== TASK ITEM ==
In the data below, one line contains "from the data." and a later one contains "model of equal-mass". Print both, with every line between them, exactly and alone.

== DATASET EXTRACT ==
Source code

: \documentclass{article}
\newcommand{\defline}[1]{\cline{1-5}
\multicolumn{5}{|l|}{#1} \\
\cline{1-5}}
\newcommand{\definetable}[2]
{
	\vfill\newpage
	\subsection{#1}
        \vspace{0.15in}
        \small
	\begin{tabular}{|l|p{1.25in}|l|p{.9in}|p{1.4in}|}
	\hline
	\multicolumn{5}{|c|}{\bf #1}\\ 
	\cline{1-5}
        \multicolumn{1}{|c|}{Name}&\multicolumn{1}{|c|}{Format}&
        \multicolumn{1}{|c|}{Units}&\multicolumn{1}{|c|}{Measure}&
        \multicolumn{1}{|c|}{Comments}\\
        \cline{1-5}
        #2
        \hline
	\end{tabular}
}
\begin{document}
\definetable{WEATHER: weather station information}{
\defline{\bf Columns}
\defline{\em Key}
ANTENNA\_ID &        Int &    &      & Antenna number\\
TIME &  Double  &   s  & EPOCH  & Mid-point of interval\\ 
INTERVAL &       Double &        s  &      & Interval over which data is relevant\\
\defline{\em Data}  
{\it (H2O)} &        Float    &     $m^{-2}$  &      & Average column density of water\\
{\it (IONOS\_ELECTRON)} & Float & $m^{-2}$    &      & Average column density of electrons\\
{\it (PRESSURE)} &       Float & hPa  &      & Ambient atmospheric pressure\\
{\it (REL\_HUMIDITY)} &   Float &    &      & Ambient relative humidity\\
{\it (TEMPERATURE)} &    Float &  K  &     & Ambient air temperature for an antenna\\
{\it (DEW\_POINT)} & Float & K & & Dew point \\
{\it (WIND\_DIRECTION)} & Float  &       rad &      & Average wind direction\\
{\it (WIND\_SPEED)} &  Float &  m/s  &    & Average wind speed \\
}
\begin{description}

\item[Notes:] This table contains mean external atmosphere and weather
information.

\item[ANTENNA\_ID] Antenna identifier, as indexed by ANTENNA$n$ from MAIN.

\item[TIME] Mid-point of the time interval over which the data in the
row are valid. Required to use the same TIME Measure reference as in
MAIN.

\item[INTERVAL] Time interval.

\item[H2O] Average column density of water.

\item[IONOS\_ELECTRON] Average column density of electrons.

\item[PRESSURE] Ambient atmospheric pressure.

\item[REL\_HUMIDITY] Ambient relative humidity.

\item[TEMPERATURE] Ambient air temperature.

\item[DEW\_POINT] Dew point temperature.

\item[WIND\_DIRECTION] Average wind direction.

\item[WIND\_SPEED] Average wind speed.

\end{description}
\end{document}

==

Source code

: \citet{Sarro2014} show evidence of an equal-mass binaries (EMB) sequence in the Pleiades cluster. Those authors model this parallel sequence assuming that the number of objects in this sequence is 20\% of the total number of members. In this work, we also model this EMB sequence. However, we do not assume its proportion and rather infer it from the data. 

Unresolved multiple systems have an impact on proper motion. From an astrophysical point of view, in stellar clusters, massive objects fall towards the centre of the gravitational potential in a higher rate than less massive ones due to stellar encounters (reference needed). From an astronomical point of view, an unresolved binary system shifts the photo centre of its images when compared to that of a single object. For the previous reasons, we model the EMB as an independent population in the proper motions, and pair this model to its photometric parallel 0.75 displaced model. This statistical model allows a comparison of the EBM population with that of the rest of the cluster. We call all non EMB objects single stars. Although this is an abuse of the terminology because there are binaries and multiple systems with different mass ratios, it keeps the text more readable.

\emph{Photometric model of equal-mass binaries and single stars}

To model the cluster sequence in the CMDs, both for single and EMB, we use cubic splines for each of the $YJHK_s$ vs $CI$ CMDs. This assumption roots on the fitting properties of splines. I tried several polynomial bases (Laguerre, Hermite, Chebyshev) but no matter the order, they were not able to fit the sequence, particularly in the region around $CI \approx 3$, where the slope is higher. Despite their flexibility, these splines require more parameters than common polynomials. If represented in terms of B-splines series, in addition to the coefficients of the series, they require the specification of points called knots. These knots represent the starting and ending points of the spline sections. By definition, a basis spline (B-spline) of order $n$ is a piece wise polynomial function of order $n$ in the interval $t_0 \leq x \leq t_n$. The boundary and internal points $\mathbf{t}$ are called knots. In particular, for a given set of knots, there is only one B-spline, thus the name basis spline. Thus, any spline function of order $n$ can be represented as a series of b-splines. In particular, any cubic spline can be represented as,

== PROBLEM SOLUTION ==
: \citet{Sarro2014} show evidence of an equal-mass binaries (EMB) sequence in the Pleiades cluster. Those authors model this parallel sequence assuming that the number of objects in this sequence is 20\% of the total number of members. In this work, we also model this EMB sequence. However, we do not assume its proportion and rather infer it from the data. 

Unresolved multiple systems have an impact on proper motion. From an astrophysical point of view, in stellar clusters, massive objects fall towards the centre of the gravitational potential in a higher rate than less massive ones due to stellar encounters (reference needed). From an astronomical point of view, an unresolved binary system shifts the photo centre of its images when compared to that of a single object. For the previous reasons, we model the EMB as an independent population in the proper motions, and pair this model to its photometric parallel 0.75 displaced model. This statistical model allows a comparison of the EBM population with that of the rest of the cluster. We call all non EMB objects single stars. Although this is an abuse of the terminology because there are binaries and multiple systems with different mass ratios, it keeps the text more readable.

\emph{Photometric model of equal-mass binaries and single stars}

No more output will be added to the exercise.